In soil with poor absorption, such as clay, a storm drain beneath the gravel may be required. But Smith said the Mount Vernon site is particularly attractive because unlike almost any other place in the county, its ground is composed of sand and gravel from an ancient seashore, which drains water very effectively. Smith said that after a journey of years, the rainwater will eventually drain through the earth and into the Potomac, but not before much of it has fed into the roots of trees and other plants above.

MOUNT VERNON RECENTER’S site manager, Trina Taylor, said Tyson has been the only person to complain to her personally about the felled trees. Taylor acknowledged that stormwater is not an obvious problem for the center. Although water from the hill above has occasionally come pouring into the foyer, this happens rarely. After hearing Tyson’s complaint, Taylor posted a diagram of the project and a description of its intent on the RECenter bulletin board.

In an e-smail response to that description, Tyson suggested that the 30-year old recreation center, which houses a swimming pool and ice skating rink but must cram its aerobic machines into the front of the lobby, has more pressing issues than stormwater management. But Smith said funding for any renovation projects within the center was unrelated to funding for the environmental demonstration project.
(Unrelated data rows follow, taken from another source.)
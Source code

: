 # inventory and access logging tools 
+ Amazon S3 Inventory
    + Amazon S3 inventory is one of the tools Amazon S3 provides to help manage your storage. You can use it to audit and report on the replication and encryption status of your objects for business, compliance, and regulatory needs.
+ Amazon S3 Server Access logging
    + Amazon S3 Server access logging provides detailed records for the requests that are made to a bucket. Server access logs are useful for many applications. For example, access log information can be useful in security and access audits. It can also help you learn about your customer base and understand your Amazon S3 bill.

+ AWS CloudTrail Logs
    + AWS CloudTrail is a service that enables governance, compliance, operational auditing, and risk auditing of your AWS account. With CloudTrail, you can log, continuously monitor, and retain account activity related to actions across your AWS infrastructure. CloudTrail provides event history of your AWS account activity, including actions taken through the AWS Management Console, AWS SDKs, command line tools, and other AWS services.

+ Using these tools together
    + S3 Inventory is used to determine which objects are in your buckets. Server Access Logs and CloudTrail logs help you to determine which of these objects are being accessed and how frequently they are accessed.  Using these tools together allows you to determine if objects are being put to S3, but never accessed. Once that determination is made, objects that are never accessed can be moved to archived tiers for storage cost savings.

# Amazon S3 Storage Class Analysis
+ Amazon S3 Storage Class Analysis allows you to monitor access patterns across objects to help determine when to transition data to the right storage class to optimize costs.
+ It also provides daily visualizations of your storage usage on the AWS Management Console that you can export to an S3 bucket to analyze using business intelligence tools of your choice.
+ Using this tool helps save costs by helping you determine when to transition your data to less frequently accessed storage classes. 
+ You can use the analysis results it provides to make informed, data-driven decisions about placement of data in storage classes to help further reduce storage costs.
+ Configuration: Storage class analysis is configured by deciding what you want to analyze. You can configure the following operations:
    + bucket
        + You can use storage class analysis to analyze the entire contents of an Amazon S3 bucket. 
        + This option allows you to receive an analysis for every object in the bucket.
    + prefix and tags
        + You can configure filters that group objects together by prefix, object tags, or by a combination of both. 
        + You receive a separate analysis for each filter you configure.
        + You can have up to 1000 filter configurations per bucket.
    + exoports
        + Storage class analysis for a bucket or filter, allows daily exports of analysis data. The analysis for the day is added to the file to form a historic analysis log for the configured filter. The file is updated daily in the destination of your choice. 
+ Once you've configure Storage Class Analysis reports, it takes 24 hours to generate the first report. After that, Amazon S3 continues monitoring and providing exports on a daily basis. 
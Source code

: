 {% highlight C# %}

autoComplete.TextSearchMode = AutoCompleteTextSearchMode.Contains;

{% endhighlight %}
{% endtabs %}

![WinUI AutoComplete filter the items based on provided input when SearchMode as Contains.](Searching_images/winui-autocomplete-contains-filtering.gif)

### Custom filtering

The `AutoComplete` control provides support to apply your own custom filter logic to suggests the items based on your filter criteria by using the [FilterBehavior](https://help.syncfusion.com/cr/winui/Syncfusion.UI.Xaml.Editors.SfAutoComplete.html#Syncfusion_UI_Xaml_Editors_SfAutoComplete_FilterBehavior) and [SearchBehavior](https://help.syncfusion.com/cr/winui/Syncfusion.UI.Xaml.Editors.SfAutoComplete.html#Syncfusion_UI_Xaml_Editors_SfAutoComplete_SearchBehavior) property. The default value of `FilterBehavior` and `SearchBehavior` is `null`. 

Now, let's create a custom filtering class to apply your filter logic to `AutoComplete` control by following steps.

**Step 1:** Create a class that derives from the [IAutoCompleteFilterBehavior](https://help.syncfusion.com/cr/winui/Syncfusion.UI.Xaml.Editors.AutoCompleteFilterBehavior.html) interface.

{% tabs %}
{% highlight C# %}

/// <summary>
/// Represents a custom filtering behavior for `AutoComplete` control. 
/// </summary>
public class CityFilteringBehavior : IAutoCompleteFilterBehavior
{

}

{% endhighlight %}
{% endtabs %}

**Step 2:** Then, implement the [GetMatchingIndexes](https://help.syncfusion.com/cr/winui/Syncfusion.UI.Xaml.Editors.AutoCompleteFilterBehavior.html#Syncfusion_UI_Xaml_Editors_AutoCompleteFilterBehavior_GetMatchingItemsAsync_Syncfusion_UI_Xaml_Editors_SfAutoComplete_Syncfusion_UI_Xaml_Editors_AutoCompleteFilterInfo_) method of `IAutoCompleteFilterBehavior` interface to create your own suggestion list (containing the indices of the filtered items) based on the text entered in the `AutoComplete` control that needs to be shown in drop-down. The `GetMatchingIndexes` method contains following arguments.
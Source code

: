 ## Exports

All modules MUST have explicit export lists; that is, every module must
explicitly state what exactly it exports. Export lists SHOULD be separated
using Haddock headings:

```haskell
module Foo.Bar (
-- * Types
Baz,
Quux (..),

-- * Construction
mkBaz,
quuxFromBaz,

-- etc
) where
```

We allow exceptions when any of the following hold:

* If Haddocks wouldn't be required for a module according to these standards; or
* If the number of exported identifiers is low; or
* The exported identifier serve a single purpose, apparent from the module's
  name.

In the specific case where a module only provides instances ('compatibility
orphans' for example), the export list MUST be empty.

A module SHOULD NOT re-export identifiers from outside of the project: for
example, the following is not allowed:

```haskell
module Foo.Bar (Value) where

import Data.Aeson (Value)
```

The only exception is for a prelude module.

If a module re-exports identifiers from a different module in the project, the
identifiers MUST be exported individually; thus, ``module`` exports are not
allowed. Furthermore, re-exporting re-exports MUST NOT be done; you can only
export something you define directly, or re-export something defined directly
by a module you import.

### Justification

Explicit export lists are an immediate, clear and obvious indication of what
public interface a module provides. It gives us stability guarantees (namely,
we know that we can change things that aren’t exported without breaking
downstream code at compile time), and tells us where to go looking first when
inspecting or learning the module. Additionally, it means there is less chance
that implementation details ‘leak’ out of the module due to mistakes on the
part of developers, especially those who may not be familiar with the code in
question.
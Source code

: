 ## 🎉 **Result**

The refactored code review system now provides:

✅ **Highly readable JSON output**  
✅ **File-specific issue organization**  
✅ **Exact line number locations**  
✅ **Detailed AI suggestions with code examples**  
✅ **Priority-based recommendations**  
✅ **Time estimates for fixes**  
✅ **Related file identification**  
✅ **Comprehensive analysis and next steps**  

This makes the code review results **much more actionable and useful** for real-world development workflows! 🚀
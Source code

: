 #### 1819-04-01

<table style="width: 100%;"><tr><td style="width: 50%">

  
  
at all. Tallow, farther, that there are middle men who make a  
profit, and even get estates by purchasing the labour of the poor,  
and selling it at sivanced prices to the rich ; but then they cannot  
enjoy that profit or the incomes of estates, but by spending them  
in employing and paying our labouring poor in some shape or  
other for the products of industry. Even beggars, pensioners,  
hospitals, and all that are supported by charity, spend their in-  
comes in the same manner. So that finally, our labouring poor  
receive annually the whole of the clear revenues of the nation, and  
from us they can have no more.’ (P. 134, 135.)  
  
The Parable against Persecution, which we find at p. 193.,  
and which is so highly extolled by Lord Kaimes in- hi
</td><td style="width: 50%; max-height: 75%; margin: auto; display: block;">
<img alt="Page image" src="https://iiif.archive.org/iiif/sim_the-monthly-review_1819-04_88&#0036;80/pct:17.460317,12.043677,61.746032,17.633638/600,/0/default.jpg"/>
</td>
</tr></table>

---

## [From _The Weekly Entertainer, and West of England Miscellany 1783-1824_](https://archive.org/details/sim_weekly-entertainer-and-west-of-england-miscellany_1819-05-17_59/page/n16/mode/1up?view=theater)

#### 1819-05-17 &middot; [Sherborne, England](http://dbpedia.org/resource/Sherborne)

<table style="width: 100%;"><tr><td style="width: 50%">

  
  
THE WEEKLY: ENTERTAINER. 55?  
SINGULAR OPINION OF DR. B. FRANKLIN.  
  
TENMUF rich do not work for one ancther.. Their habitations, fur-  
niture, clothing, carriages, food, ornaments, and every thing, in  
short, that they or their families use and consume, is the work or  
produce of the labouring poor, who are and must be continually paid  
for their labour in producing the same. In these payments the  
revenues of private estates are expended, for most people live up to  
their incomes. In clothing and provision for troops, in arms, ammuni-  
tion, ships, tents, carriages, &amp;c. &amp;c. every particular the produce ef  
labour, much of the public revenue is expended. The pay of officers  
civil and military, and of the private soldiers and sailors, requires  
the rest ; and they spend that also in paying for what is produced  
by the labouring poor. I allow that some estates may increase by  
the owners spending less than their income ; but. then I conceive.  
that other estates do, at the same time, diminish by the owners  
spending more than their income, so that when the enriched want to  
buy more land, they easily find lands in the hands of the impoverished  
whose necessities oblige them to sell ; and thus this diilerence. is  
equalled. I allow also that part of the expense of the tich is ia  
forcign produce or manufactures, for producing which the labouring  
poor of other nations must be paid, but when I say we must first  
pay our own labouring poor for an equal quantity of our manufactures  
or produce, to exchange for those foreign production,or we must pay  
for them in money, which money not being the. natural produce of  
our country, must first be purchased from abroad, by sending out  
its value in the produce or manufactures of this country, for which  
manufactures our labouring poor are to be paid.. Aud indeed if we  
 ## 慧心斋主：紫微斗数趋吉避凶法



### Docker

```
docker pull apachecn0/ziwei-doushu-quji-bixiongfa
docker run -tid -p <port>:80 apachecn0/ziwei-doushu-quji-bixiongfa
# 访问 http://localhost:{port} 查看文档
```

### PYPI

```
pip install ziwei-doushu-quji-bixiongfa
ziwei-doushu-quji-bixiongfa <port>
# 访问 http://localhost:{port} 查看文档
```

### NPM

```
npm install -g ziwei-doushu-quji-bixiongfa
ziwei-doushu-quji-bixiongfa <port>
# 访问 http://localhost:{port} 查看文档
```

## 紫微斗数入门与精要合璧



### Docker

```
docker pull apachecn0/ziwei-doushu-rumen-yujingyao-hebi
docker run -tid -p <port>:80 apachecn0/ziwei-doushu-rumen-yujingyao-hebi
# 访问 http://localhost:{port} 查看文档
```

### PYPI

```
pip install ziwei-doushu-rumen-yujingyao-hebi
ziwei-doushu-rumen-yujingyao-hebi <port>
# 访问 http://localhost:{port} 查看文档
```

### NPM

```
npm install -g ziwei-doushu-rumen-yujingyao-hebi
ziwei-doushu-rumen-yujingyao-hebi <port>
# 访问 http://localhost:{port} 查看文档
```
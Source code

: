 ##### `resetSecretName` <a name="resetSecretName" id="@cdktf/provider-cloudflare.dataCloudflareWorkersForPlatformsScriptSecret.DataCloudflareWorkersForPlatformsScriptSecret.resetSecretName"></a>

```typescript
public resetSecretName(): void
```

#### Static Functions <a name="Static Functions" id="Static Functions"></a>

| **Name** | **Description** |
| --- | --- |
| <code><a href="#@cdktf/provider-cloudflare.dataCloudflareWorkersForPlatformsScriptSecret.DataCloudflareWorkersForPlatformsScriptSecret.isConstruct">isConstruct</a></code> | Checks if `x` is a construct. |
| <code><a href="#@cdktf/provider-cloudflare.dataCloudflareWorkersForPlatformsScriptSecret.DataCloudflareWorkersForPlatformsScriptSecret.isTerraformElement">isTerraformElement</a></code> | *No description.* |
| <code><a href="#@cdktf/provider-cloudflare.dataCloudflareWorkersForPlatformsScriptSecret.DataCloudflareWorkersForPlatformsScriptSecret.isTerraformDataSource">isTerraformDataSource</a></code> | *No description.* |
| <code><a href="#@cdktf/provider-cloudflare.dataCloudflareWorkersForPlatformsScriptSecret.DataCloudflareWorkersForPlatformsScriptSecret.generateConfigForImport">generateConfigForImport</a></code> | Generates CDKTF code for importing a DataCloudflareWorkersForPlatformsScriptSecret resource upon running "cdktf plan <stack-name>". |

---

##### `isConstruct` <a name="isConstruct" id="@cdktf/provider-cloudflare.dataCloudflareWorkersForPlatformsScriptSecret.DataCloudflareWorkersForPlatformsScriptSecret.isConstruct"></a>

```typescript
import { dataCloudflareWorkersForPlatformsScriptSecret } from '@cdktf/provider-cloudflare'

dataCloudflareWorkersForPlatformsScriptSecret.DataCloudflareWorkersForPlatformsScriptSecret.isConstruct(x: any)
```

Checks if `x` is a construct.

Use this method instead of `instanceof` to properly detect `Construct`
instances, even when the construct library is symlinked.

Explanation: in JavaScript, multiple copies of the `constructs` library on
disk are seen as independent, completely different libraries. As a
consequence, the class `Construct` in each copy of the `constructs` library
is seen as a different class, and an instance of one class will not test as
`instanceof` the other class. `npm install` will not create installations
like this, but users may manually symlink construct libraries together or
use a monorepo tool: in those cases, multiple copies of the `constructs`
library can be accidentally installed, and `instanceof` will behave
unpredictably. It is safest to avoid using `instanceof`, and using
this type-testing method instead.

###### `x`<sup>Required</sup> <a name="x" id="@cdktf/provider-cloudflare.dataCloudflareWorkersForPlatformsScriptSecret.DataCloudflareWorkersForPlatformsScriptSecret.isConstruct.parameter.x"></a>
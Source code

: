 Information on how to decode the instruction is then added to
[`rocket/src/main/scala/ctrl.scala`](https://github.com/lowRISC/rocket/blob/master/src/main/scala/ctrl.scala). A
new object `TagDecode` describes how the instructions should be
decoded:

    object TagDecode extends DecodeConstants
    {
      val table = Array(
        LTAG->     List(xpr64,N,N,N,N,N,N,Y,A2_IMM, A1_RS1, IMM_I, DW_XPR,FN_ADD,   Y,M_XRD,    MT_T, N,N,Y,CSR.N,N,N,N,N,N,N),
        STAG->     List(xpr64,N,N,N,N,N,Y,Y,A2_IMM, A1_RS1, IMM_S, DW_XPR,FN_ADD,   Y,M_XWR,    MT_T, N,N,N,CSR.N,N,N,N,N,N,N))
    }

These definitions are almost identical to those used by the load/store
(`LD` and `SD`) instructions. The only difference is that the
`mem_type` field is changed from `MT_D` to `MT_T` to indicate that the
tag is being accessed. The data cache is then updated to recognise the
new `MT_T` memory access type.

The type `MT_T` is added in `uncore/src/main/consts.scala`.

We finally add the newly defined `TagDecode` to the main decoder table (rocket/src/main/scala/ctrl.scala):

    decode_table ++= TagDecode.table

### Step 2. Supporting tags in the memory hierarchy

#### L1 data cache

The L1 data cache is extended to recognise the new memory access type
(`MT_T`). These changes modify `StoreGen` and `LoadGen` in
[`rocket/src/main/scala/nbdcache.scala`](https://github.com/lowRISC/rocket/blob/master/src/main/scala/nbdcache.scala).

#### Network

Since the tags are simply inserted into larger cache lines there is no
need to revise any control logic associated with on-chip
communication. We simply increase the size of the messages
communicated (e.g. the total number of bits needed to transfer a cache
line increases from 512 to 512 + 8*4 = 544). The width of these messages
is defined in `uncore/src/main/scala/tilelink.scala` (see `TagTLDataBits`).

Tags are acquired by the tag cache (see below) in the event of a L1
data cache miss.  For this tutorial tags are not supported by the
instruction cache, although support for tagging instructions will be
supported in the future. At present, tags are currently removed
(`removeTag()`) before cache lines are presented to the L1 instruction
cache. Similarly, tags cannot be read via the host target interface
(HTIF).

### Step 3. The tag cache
The purpose of the tree-cutting and the construction that will follow is broader than renovations to a single center. He said the site provided an opportunity to show people how to modify existing resources on their property, like a grassy swale beside a driveway, to benefit the environment and the property’s appearance.

Smith said the county will plant native “showy plants” that should flourish in the well-watered soil, and will replace the trees it cut with eight native trees that will provide better habitat benefits for animals. The county also plans to convert two acres of mown grass near the recycling center to one acre of forest and another of meadow with paths winding through them. “Mount Vernon ended up being a great site because of the need, the visibility and because of those great soils,” Smith said.